Dataset entries Block Start
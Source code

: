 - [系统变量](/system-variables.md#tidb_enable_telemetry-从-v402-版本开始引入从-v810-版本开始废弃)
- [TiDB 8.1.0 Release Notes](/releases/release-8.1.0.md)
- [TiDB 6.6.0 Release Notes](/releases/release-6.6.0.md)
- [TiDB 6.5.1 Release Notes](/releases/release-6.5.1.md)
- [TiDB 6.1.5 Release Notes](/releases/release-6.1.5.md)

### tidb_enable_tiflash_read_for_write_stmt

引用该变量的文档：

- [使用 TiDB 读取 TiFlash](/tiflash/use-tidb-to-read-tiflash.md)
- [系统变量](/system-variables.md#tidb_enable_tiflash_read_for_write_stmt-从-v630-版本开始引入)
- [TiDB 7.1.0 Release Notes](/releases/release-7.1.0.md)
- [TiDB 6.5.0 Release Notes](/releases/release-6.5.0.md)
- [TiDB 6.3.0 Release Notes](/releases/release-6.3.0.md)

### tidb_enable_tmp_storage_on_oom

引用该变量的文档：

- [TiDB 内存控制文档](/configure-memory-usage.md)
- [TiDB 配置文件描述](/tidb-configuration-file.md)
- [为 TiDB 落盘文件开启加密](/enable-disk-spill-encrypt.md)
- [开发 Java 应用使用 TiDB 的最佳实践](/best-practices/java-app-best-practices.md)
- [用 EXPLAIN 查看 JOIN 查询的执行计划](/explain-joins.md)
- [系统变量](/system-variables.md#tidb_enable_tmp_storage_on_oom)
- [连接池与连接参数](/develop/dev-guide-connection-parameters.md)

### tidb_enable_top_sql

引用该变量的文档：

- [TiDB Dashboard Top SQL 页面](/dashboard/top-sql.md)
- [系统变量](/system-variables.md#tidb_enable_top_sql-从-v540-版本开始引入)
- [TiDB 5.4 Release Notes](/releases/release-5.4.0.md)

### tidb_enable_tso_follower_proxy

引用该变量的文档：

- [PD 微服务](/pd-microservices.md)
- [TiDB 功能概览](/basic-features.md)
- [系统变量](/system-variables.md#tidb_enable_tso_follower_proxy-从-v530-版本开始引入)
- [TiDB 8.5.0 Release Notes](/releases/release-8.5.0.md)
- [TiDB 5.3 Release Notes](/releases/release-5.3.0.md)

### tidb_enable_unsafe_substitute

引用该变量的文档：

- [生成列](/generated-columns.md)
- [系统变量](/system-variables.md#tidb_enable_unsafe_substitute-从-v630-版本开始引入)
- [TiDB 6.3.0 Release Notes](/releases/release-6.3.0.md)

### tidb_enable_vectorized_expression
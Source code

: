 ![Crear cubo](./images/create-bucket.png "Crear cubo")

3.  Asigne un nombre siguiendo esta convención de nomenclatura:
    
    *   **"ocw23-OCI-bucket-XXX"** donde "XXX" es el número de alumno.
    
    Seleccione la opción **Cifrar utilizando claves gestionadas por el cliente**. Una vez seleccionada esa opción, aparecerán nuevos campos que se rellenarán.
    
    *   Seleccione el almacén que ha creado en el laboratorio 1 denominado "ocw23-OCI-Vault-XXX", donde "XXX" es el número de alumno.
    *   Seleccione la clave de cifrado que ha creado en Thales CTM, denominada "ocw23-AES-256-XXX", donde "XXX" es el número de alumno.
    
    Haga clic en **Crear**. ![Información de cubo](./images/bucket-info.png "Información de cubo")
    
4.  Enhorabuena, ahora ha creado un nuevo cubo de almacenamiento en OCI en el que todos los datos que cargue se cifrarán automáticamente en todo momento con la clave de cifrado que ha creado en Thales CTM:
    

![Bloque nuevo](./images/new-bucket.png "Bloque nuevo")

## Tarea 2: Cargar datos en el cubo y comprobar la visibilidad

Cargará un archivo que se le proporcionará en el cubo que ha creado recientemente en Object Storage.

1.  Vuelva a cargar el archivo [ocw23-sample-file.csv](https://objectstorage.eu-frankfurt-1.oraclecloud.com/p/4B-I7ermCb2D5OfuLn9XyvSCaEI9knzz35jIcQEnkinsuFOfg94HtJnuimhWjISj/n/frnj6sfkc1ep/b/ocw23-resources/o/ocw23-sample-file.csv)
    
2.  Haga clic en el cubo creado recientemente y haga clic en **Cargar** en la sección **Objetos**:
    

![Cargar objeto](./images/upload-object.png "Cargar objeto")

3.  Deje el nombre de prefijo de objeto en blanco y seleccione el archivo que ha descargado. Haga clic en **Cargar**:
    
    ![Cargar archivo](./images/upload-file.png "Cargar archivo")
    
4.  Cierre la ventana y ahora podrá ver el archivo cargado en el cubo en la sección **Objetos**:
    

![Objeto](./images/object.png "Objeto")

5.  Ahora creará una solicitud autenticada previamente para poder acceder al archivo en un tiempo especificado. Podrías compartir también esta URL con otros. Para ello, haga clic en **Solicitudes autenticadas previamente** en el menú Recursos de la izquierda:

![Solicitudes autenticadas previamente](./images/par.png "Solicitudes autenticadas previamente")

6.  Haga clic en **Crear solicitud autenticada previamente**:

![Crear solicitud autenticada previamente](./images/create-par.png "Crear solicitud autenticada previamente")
Dataset entries Block End
_Requirement_
Among the records above, find each line containing the string "Notes" and copy it.

_Output_
- [TiDB 8.1.0 Release Notes](/releases/release-8.1.0.md)
- [TiDB 6.6.0 Release Notes](/releases/release-6.6.0.md)
- [TiDB 6.5.1 Release Notes](/releases/release-6.5.1.md)
- [TiDB 6.1.5 Release Notes](/releases/release-6.1.5.md)
- [TiDB 7.1.0 Release Notes](/releases/release-7.1.0.md)
- [TiDB 6.5.0 Release Notes](/releases/release-6.5.0.md)
- [TiDB 6.3.0 Release Notes](/releases/release-6.3.0.md)
- [TiDB 5.4 Release Notes](/releases/release-5.4.0.md)
- [TiDB 8.5.0 Release Notes](/releases/release-8.5.0.md)
- [TiDB 5.3 Release Notes](/releases/release-5.3.0.md)
- [TiDB 6.3.0 Release Notes](/releases/release-6.3.0.md)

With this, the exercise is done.